Source data:

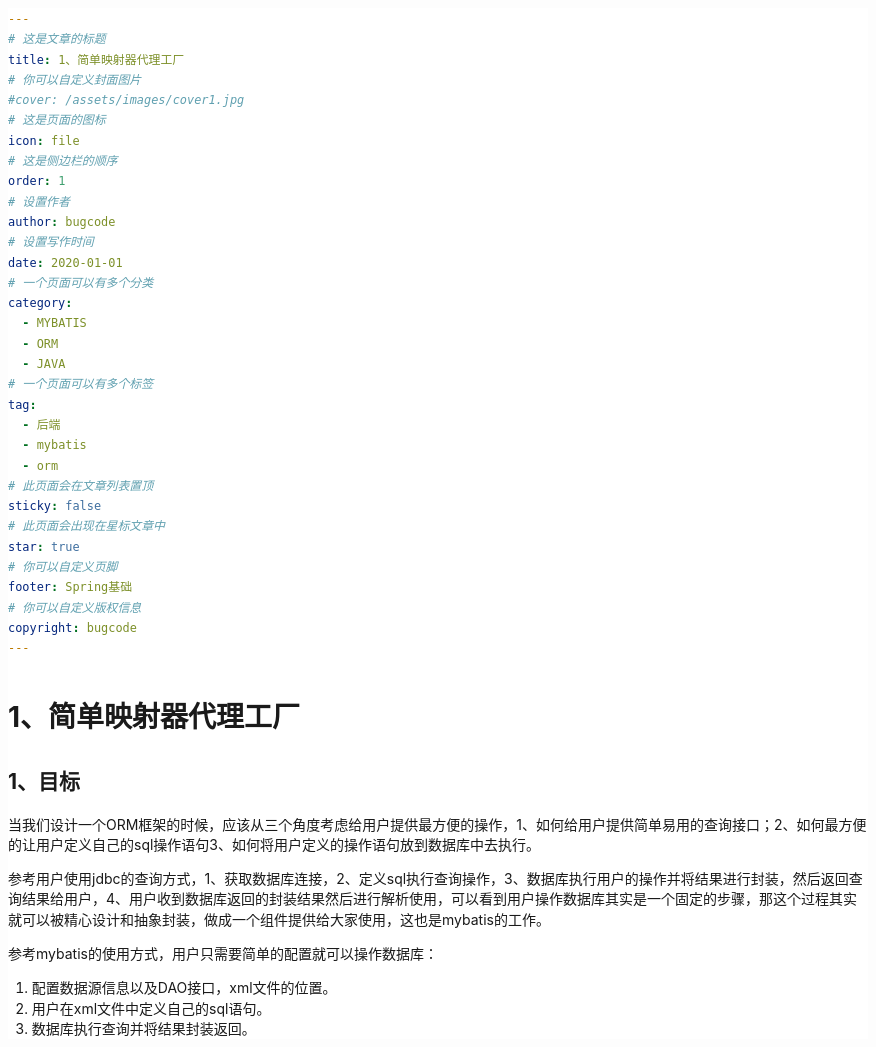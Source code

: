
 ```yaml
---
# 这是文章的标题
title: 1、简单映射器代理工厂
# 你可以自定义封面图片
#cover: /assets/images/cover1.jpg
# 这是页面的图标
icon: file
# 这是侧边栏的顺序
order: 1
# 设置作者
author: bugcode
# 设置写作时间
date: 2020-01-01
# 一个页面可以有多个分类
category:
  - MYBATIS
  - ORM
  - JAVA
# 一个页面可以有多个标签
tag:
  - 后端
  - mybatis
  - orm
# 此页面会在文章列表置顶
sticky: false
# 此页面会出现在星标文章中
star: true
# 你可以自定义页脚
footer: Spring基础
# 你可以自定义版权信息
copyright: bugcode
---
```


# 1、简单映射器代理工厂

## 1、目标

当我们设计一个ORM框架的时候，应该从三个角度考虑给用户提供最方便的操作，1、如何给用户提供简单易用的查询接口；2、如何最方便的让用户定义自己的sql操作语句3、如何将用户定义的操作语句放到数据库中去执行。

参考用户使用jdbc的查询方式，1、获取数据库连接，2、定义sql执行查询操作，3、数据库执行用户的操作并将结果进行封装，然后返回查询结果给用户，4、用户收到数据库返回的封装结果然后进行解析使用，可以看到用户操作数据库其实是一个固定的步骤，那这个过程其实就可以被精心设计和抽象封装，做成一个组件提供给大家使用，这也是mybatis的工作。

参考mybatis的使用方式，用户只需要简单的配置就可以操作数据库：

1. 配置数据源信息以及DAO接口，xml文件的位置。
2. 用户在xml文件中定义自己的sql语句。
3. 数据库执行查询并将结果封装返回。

What this task involves:
All of the material above should be output exactly, with the pictures left behind.

Written solution:
Source code

:
 ```yaml
---
# 这是文章的标题
title: 1、简单映射器代理工厂
# 你可以自定义封面图片
#cover: /assets/images/cover1.jpg
# 这是页面的图标
icon: file
# 这是侧边栏的顺序
order: 1
# 设置作者
author: bugcode
# 设置写作时间
date: 2020-01-01
# 一个页面可以有多个分类
category:
  - MYBATIS
  - ORM
  - JAVA
# 一个页面可以有多个标签
tag:
  - 后端
  - mybatis
  - orm
# 此页面会在文章列表置顶
sticky: false
# 此页面会出现在星标文章中
star: true
# 你可以自定义页脚
footer: Spring基础
# 你可以自定义版权信息
copyright: bugcode
---
```


# 1、简单映射器代理工厂

## 1、目标

当我们设计一个ORM框架的时候，应该从三个角度考虑给用户提供最方便的操作，1、如何给用户提供简单易用的查询接口；2、如何最方便的让用户定义自己的sql操作语句3、如何将用户定义的操作语句放到数据库中去执行。

参考用户使用jdbc的查询方式，1、获取数据库连接，2、定义sql执行查询操作，3、数据库执行用户的操作并将结果进行封装，然后返回查询结果给用户，4、用户收到数据库返回的封装结果然后进行解析使用，可以看到用户操作数据库其实是一个固定的步骤，那这个过程其实就可以被精心设计和抽象封装，做成一个组件提供给大家使用，这也是mybatis的工作。

参考mybatis的使用方式，用户只需要简单的配置就可以操作数据库：

1. 配置数据源信息以及DAO接口，xml文件的位置。
2. 用户在xml文件中定义自己的sql语句。
3. 数据库执行查询并将结果封装返回。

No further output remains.